As if there wasn’t enough gut-punch news out of Washington the past few days, now comes word that Ruth Bader Ginsburg underwent surgery this morning to remove two malignant cancerous nodules from her left lung.
It’s the 85-year-old liberal hero’s third treatment for different cancers in 20 years, but a spokesperson said there is no evidence of any remaining disease after today’s operation.
It’s been a busy several months for the 25-year Supreme Court justice, with SCOTUS being in session since early October and two features about her life hitting theaters. The lauded documentary RBG premiered at Sundance, opened to strong numbers in limited release in May and is up for PGA and Critics’ Choice awards. The Mimi Leder-directed biopic On the Basis of Sex starring Felicity Jones, about Ginsburg’s early years battling the legal profession’s boys club, premiered at AFI Fest and opens in Christmas Day.

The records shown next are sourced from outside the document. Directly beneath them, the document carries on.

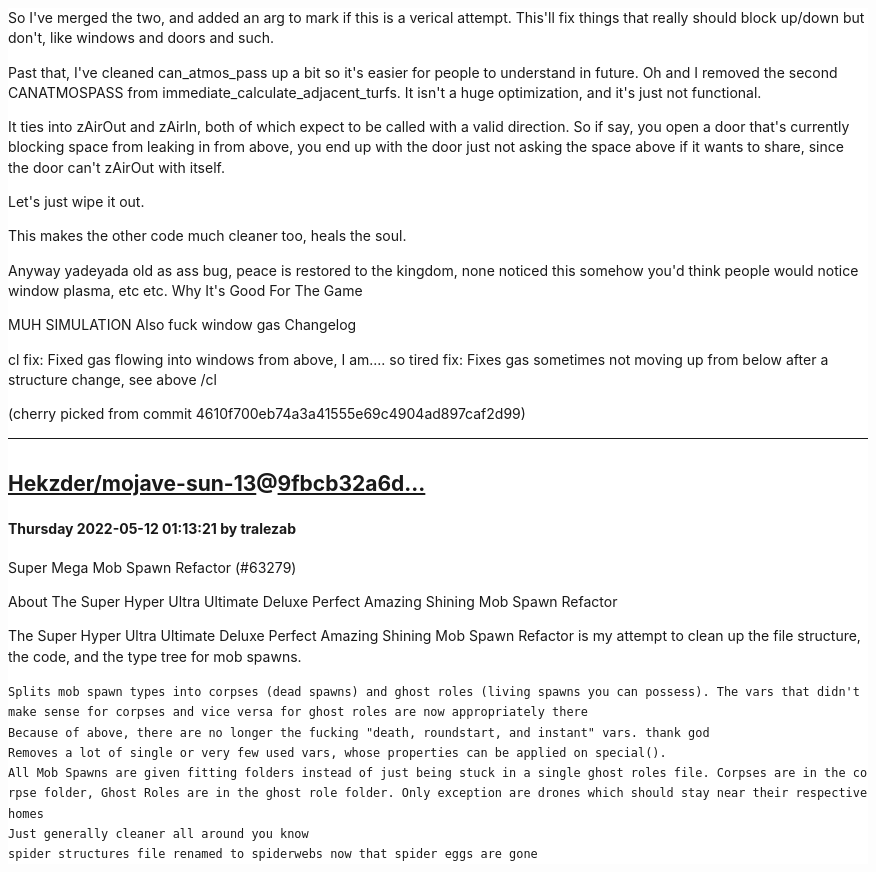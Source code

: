 So I've merged the two, and added an arg to mark if this is a verical attempt.
This'll fix things that really should block up/down but don't, like windows and doors and such.

Past that, I've cleaned can_atmos_pass up a bit so it's easier for people to understand in future.
Oh and I removed the second CANATMOSPASS from immediate_calculate_adjacent_turfs.
It isn't a huge optimization, and it's just not functional.

It ties into zAirOut and zAirIn, both of which expect to be called with a valid direction.
So if say, you open a door that's currently blocking space from leaking in from above, you end up with the door
just not asking the space above if it wants to share, since the door can't zAirOut with itself.

Let's just wipe it out.

This makes the other code much cleaner too, heals the soul.

Anyway yadeyada old as ass bug, peace is restored to the kingdom, none noticed this somehow you'd think people
would notice window plasma, etc etc.
Why It's Good For The Game

MUH SIMULATION
Also fuck window gas
Changelog

cl
fix: Fixed gas flowing into windows from above, I am.... so tired
fix: Fixes gas sometimes not moving up from below after a structure change, see above
/cl

(cherry picked from commit 4610f700eb74a3a41555e69c4904ad897caf2d99)

---
## [Hekzder/mojave-sun-13](https://github.com/Hekzder/mojave-sun-13)@[9fbcb32a6d...](https://github.com/Hekzder/mojave-sun-13/commit/9fbcb32a6d72113b5ac781a61c5a6e12a47ebf5f)
#### Thursday 2022-05-12 01:13:21 by tralezab

Super Mega Mob Spawn Refactor (#63279)

About The Super Hyper Ultra Ultimate Deluxe Perfect Amazing Shining Mob Spawn Refactor

The Super Hyper Ultra Ultimate Deluxe Perfect Amazing Shining Mob Spawn Refactor is my attempt to clean up the file structure, the code, and the type tree for mob spawns.

    Splits mob spawn types into corpses (dead spawns) and ghost roles (living spawns you can possess). The vars that didn't make sense for corpses and vice versa for ghost roles are now appropriately there
    Because of above, there are no longer the fucking "death, roundstart, and instant" vars. thank god
    Removes a lot of single or very few used vars, whose properties can be applied on special().
    All Mob Spawns are given fitting folders instead of just being stuck in a single ghost roles file. Corpses are in the corpse folder, Ghost Roles are in the ghost role folder. Only exception are drones which should stay near their respective homes
    Just generally cleaner all around you know
    spider structures file renamed to spiderwebs now that spider eggs are gone
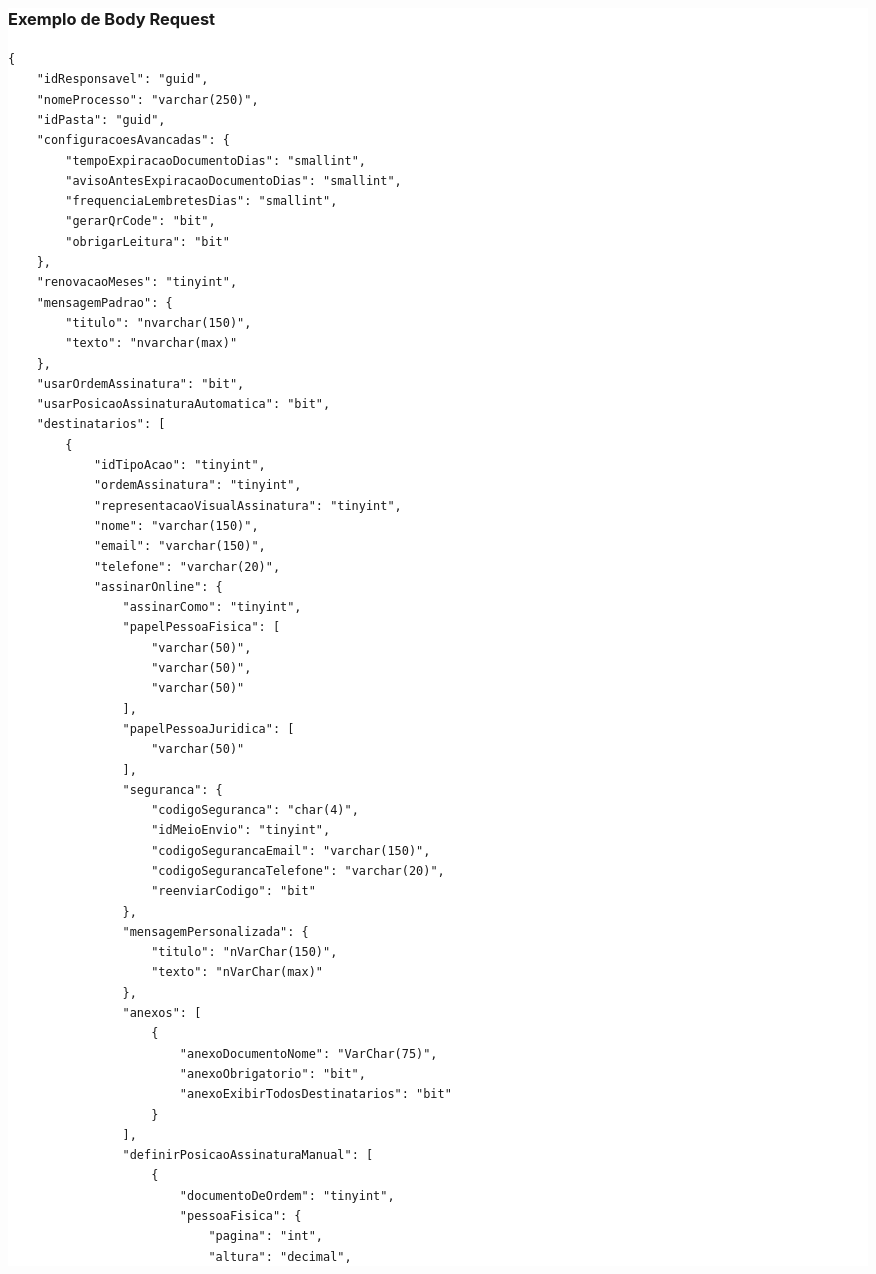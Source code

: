 ### **Exemplo de Body Request**

```
{
    "idResponsavel": "guid",
    "nomeProcesso": "varchar(250)",
    "idPasta": "guid",
    "configuracoesAvancadas": {
        "tempoExpiracaoDocumentoDias": "smallint",
        "avisoAntesExpiracaoDocumentoDias": "smallint",
        "frequenciaLembretesDias": "smallint",
        "gerarQrCode": "bit",
        "obrigarLeitura": "bit"
    },
    "renovacaoMeses": "tinyint",
    "mensagemPadrao": {
        "titulo": "nvarchar(150)",
        "texto": "nvarchar(max)"
    },
    "usarOrdemAssinatura": "bit",
    "usarPosicaoAssinaturaAutomatica": "bit",
    "destinatarios": [
        {
            "idTipoAcao": "tinyint",
            "ordemAssinatura": "tinyint",
            "representacaoVisualAssinatura": "tinyint",
            "nome": "varchar(150)",
            "email": "varchar(150)",
            "telefone": "varchar(20)",
            "assinarOnline": {
                "assinarComo": "tinyint",
                "papelPessoaFisica": [
                    "varchar(50)",
                    "varchar(50)",
                    "varchar(50)"
                ],
                "papelPessoaJuridica": [
                    "varchar(50)"
                ],
                "seguranca": {
                    "codigoSeguranca": "char(4)",
                    "idMeioEnvio": "tinyint",
                    "codigoSegurancaEmail": "varchar(150)",
                    "codigoSegurancaTelefone": "varchar(20)",
                    "reenviarCodigo": "bit"
                },
                "mensagemPersonalizada": {
                    "titulo": "nVarChar(150)",
                    "texto": "nVarChar(max)"
                },
                "anexos": [
                    {
                        "anexoDocumentoNome": "VarChar(75)",
                        "anexoObrigatorio": "bit",
                        "anexoExibirTodosDestinatarios": "bit"
                    }
                ],
                "definirPosicaoAssinaturaManual": [
                    {
                        "documentoDeOrdem": "tinyint",
                        "pessoaFisica": {
                            "pagina": "int",
                            "altura": "decimal",
```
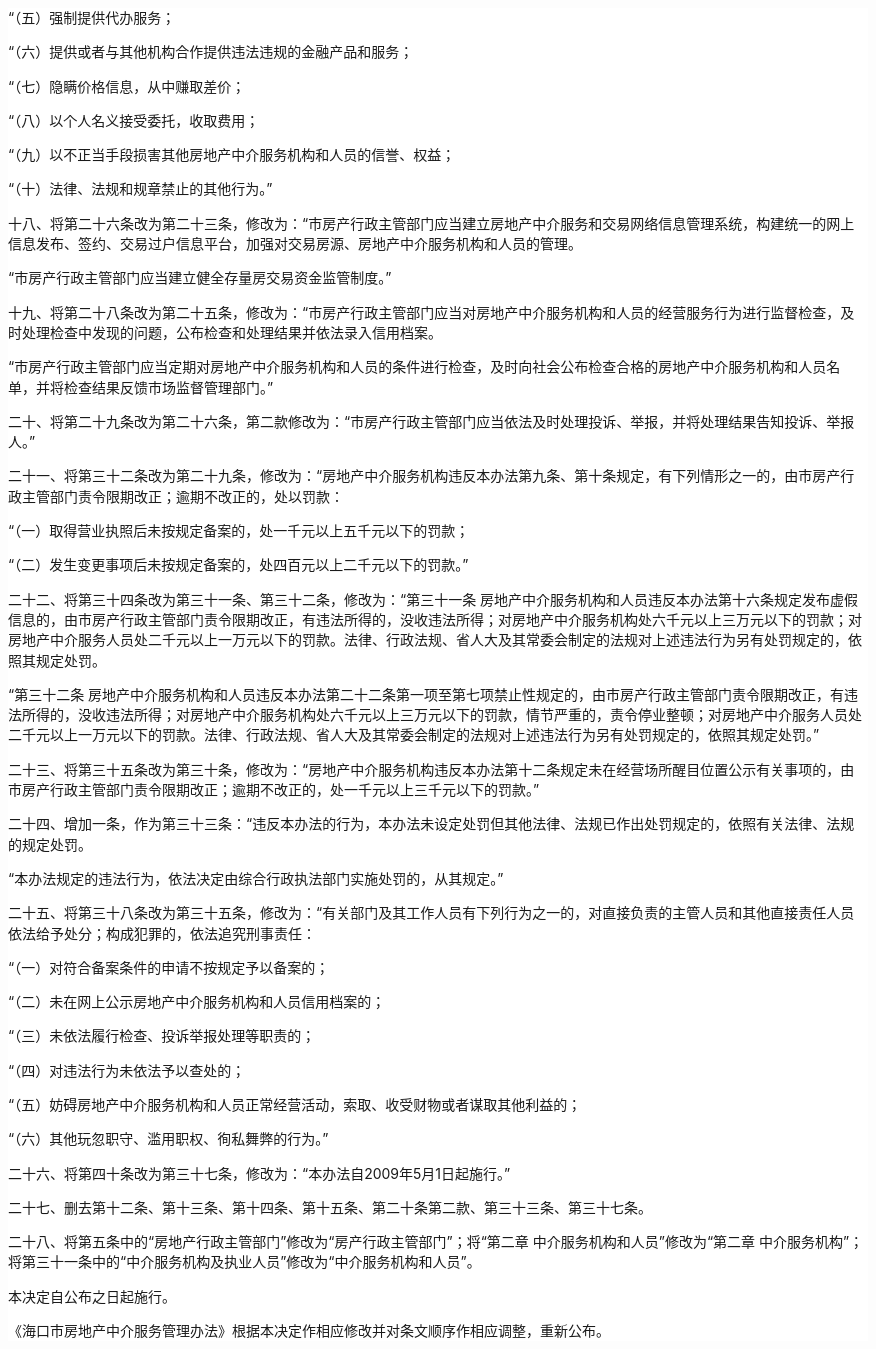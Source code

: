 “（五）强制提供代办服务；

“（六）提供或者与其他机构合作提供违法违规的金融产品和服务；

“（七）隐瞒价格信息，从中赚取差价；

“（八）以个人名义接受委托，收取费用；

“（九）以不正当手段损害其他房地产中介服务机构和人员的信誉、权益；

“（十）法律、法规和规章禁止的其他行为。”

十八、将第二十六条改为第二十三条，修改为：“市房产行政主管部门应当建立房地产中介服务和交易网络信息管理系统，构建统一的网上信息发布、签约、交易过户信息平台，加强对交易房源、房地产中介服务机构和人员的管理。

“市房产行政主管部门应当建立健全存量房交易资金监管制度。”

十九、将第二十八条改为第二十五条，修改为：“市房产行政主管部门应当对房地产中介服务机构和人员的经营服务行为进行监督检查，及时处理检查中发现的问题，公布检查和处理结果并依法录入信用档案。

“市房产行政主管部门应当定期对房地产中介服务机构和人员的条件进行检查，及时向社会公布检查合格的房地产中介服务机构和人员名单，并将检查结果反馈市场监督管理部门。”

二十、将第二十九条改为第二十六条，第二款修改为：“市房产行政主管部门应当依法及时处理投诉、举报，并将处理结果告知投诉、举报人。”

二十一、将第三十二条改为第二十九条，修改为：“房地产中介服务机构违反本办法第九条、第十条规定，有下列情形之一的，由市房产行政主管部门责令限期改正；逾期不改正的，处以罚款：

“（一）取得营业执照后未按规定备案的，处一千元以上五千元以下的罚款；

“（二）发生变更事项后未按规定备案的，处四百元以上二千元以下的罚款。”

二十二、将第三十四条改为第三十一条、第三十二条，修改为：“第三十一条 房地产中介服务机构和人员违反本办法第十六条规定发布虚假信息的，由市房产行政主管部门责令限期改正，有违法所得的，没收违法所得；对房地产中介服务机构处六千元以上三万元以下的罚款；对房地产中介服务人员处二千元以上一万元以下的罚款。法律、行政法规、省人大及其常委会制定的法规对上述违法行为另有处罚规定的，依照其规定处罚。

“第三十二条 房地产中介服务机构和人员违反本办法第二十二条第一项至第七项禁止性规定的，由市房产行政主管部门责令限期改正，有违法所得的，没收违法所得；对房地产中介服务机构处六千元以上三万元以下的罚款，情节严重的，责令停业整顿；对房地产中介服务人员处二千元以上一万元以下的罚款。法律、行政法规、省人大及其常委会制定的法规对上述违法行为另有处罚规定的，依照其规定处罚。”

二十三、将第三十五条改为第三十条，修改为：“房地产中介服务机构违反本办法第十二条规定未在经营场所醒目位置公示有关事项的，由市房产行政主管部门责令限期改正；逾期不改正的，处一千元以上三千元以下的罚款。”

二十四、增加一条，作为第三十三条：“违反本办法的行为，本办法未设定处罚但其他法律、法规已作出处罚规定的，依照有关法律、法规的规定处罚。

“本办法规定的违法行为，依法决定由综合行政执法部门实施处罚的，从其规定。”

二十五、将第三十八条改为第三十五条，修改为：“有关部门及其工作人员有下列行为之一的，对直接负责的主管人员和其他直接责任人员依法给予处分；构成犯罪的，依法追究刑事责任：

“（一）对符合备案条件的申请不按规定予以备案的；

“（二）未在网上公示房地产中介服务机构和人员信用档案的；

“（三）未依法履行检查、投诉举报处理等职责的；

“（四）对违法行为未依法予以查处的；

“（五）妨碍房地产中介服务机构和人员正常经营活动，索取、收受财物或者谋取其他利益的；

“（六）其他玩忽职守、滥用职权、徇私舞弊的行为。”

二十六、将第四十条改为第三十七条，修改为：“本办法自2009年5月1日起施行。”

二十七、删去第十二条、第十三条、第十四条、第十五条、第二十条第二款、第三十三条、第三十七条。

二十八、将第五条中的“房地产行政主管部门”修改为“房产行政主管部门”；将“第二章 中介服务机构和人员”修改为“第二章 中介服务机构”；将第三十一条中的“中介服务机构及执业人员”修改为“中介服务机构和人员”。

本决定自公布之日起施行。

《海口市房地产中介服务管理办法》根据本决定作相应修改并对条文顺序作相应调整，重新公布。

Bader has been a beacon of liberalism in her quarter-century as a SCOTUS justice. Her health scare is just the latest curveball in the high court’s wild year, which saw Neil Gorsuch confirmed in April to replace the late Antonin Scalia and the widely watched and scrutinized battle to get Senate confirmation for Brett Kavanaugh. Both, of course, were nomination by President Donald Trump, and they give court a solid 5-4 conservative majority. Fitness enthusiast Ginsburg has said before today’s events she has no plans to retire anytime soon.
Here is the full statement from a SCOTUS spokesperson:
Justice Ruth Bader Ginsburg underwent a pulmonary lobectomy today at Memorial Sloan Kettering Cancer Center in New York City. Two nodules in the lower lobe of her left lung were discovered incidentally during tests performed at George Washington University Hospital to diagnose and treat rib fractures sustained in a fall on November 7. According to the thoracic surgeon, Valerie W. Rusch, MD, FACS, both nodules removed during surgery were found to be malignant on initial pathology evaluation. Post-surgery, there was no evidence of any remaining disease. Scans performed before surgery indicated no evidence of disease elsewhere in the body. Currently, no further treatment is planned. Justice Ginsburg is resting comfortably and is expected to remain in the hospital for a few days. Updates will be provided as they become available.